Nov 03, 2020 18:00:00

How to perform 'web scraping' to automatically acquire website information with JavaScript

Web

scraping , which automatically acquires website information, saves time by letting the program collect the information, and also helps prevent human error because the same operation can be performed accurately every time. Engineer Pavel Prokudin explains how to do such web scraping with JavaScript using sample code.

Web scraping with JS | Analog Forest
https://qoob.cc/web-scraping/

As a group of web scraping tools, Python 3 is often used as a programming language, the Requests library is often used to acquire HTML, and Beautiful Soup is often used to analyze HTML. However, Prokudin points out that the scraping method using this group of tools has not changed since several years ago, and that it is expensive to use for JavaScript engineers. Prokudin says he wants to put in place documentation for anyone who wants to do web scraping with JavaScript.

◆ Check the data in advance
Prokudin advises that you should first check 'whether web scraping is necessary' before doing web scraping.
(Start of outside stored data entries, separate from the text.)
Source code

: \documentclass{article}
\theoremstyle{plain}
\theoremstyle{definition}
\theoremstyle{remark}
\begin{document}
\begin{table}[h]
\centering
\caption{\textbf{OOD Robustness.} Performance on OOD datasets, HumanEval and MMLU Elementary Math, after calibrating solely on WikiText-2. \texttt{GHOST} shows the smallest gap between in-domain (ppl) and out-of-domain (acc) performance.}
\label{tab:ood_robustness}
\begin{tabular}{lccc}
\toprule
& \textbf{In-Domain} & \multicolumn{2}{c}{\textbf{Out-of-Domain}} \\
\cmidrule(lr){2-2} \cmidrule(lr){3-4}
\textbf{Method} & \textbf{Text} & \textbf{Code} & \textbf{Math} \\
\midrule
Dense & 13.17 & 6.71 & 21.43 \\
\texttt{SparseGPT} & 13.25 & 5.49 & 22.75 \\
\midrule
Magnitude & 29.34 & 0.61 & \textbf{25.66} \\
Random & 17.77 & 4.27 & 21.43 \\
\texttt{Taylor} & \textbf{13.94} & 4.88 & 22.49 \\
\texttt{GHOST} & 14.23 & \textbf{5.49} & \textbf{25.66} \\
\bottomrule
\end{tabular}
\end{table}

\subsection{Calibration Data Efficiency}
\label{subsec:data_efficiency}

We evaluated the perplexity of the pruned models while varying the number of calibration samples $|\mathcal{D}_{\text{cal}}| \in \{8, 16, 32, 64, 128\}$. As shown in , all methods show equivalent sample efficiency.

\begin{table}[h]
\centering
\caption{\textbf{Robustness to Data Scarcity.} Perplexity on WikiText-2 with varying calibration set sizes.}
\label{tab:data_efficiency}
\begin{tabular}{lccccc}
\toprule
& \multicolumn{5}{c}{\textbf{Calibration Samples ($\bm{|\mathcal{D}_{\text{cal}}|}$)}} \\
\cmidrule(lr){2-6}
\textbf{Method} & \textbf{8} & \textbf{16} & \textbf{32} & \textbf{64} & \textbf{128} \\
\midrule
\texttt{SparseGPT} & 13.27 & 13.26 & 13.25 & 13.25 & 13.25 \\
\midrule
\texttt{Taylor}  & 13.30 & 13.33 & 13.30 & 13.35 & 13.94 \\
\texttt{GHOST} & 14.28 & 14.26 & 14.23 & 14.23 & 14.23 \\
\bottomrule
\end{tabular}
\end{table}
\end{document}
Since modern web applications often dynamically generate structured data instead of writing the data directly in HTML, it is often possible to retrieve the data without web scraping in the first place. That is.

◆ Get data
If you need web scraping, first get the HTML data itself from your website. It is possible to use the

HTTPS standard module of Node.js as it is, but Prokudin recommends node-fetch that supports asynchronous processing. The code below is a website that provides information such as soccer match results.
I 'm getting the HTML of the page about Lionel Messi from ' Transfermarkt '.

◆ Analyze the data
Tools that analyze the acquired HTML include

cheerio and jsdom, and Prokudin uses jsdom in the sample code. First, create a document object model (DOM) so that the acquired HTML can be handled programmatically.

Create a

NodeList object by specifying the CSS selector of the part where the information you want to get from the created DOM exists. Then use the Array.from () method to convert the NodeList object to an Array object. Now you can get the information you want in the form of an easy-to-use array.

◆ Process data
Since the acquired array contains unnecessary information, it is said that processing will be performed so that only the necessary information remains. Prokudin's sample code gets the line lengths in an array and examines the shape of the data. The array obtained by this sample code has four rows with lengths of 1, 5, 14, and 15.

Processing is added according to the line length. Lines with a length of 15 are separated into the 5th value from the beginning and the 6th and subsequent values.